Recognizing the importance of the perceptual quality of the voice for the individual's sense of well-being, these significant differences in perceived strain by vibratory source are noteworthy. Hyperfunctional phonatory performance has the potential to adversely impact communication and social skills, as well as classroom performance. This could include classroom presentations and challenges being heard in classroom discussions. It could also potentially impact future occupation selection. Individuals can be restricted from careers that require talking on the telephone, particularly for extended periods of time, as well as jobs that require them to speak over noise. These results support the importance of therapeutic management regarding expected voice outcomes for children post LTR. When individuals require relatively high subglottal pressure to produce voice, improvement in perceptual quality of the voice following treatment may be indicated by a decrease in subglottal pressure or respiratory effort needed for phonation. The literature has not documented postsurgical intervention with this population. Therefore, the effectiveness and efficacy of specific treatment protocols to enhance the altered laryngeal voicing found in children post airway reconstruction cannot be described and remain areas for future research.

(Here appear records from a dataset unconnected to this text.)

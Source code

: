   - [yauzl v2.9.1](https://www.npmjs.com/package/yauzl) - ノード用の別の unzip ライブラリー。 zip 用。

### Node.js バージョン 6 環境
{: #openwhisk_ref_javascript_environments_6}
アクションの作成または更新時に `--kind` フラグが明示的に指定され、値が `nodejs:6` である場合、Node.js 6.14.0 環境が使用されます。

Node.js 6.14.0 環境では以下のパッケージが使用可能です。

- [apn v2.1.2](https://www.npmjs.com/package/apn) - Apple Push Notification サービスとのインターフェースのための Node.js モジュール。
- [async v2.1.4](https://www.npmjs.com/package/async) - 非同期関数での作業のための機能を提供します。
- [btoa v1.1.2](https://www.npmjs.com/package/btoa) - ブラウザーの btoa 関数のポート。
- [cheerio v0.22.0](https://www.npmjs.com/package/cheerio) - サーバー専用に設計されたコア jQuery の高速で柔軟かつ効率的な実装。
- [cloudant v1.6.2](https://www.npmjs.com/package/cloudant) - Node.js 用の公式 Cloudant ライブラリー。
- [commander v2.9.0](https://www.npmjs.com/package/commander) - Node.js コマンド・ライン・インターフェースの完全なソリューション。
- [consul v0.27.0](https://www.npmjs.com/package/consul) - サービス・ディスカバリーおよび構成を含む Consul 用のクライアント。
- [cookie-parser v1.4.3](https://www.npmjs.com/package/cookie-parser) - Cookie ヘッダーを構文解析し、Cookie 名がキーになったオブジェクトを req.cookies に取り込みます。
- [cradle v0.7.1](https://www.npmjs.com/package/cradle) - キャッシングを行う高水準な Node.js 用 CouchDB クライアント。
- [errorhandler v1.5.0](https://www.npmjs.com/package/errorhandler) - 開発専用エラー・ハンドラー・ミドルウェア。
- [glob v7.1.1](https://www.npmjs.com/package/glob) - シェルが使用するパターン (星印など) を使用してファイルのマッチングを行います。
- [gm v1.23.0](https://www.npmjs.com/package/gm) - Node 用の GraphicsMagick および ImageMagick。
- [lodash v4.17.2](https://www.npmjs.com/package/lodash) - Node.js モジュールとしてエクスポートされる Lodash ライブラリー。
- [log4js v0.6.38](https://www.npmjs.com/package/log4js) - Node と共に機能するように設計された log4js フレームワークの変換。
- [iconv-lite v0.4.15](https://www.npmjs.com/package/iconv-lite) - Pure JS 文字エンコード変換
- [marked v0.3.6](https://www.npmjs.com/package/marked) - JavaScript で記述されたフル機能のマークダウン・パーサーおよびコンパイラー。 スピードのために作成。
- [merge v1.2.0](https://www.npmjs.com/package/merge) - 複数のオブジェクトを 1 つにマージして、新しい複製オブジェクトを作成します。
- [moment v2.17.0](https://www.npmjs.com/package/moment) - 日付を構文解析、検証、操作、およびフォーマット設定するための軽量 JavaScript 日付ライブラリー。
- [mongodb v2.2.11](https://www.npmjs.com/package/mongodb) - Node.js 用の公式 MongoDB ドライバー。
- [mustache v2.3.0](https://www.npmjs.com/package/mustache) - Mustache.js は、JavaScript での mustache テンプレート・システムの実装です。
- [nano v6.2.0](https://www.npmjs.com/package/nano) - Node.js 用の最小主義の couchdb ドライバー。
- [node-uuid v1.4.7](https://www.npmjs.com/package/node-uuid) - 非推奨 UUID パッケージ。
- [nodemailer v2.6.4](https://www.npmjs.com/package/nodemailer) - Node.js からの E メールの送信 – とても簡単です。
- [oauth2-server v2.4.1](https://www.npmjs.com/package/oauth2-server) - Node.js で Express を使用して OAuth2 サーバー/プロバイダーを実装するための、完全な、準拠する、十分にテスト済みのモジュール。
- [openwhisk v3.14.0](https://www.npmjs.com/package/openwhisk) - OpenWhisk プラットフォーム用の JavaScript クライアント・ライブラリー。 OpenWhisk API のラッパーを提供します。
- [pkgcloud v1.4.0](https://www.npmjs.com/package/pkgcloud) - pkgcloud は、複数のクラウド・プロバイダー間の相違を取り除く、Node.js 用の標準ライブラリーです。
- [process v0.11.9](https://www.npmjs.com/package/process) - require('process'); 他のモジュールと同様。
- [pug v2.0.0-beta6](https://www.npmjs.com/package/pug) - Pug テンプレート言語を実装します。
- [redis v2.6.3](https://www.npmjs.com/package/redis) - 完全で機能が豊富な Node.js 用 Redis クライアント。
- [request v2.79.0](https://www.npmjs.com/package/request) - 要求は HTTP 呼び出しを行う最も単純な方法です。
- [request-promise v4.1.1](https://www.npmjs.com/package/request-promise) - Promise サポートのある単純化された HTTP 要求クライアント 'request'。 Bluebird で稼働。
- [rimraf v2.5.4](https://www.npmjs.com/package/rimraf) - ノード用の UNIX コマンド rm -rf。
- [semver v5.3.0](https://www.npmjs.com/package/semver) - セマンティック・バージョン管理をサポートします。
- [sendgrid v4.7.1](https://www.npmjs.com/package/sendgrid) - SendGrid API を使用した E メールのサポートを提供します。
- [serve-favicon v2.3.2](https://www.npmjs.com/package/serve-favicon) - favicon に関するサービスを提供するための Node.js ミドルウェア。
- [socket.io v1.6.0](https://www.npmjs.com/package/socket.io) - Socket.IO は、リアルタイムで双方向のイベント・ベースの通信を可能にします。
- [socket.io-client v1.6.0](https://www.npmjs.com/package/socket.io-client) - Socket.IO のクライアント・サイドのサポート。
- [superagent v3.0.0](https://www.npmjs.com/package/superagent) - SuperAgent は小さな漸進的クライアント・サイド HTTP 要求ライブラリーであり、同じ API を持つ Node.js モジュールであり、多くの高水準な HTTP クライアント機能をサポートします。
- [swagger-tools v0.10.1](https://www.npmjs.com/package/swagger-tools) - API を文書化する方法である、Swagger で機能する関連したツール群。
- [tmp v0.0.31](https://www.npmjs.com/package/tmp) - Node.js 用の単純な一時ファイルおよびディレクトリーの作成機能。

In conclusion, clinical evaluation results should provide valuable information to surgeons and SLPs regarding medical, surgical, and behavioral intervention timing and planning. Evaluation procedures need to be rigorous to ensure accurate measurements for assessing efficacious outcomes. Careful adaptation of evaluation protocols and a team approach including patient, caregivers, otolaryngologist, and SLP are essential to address all key assessment and subsequent management issues.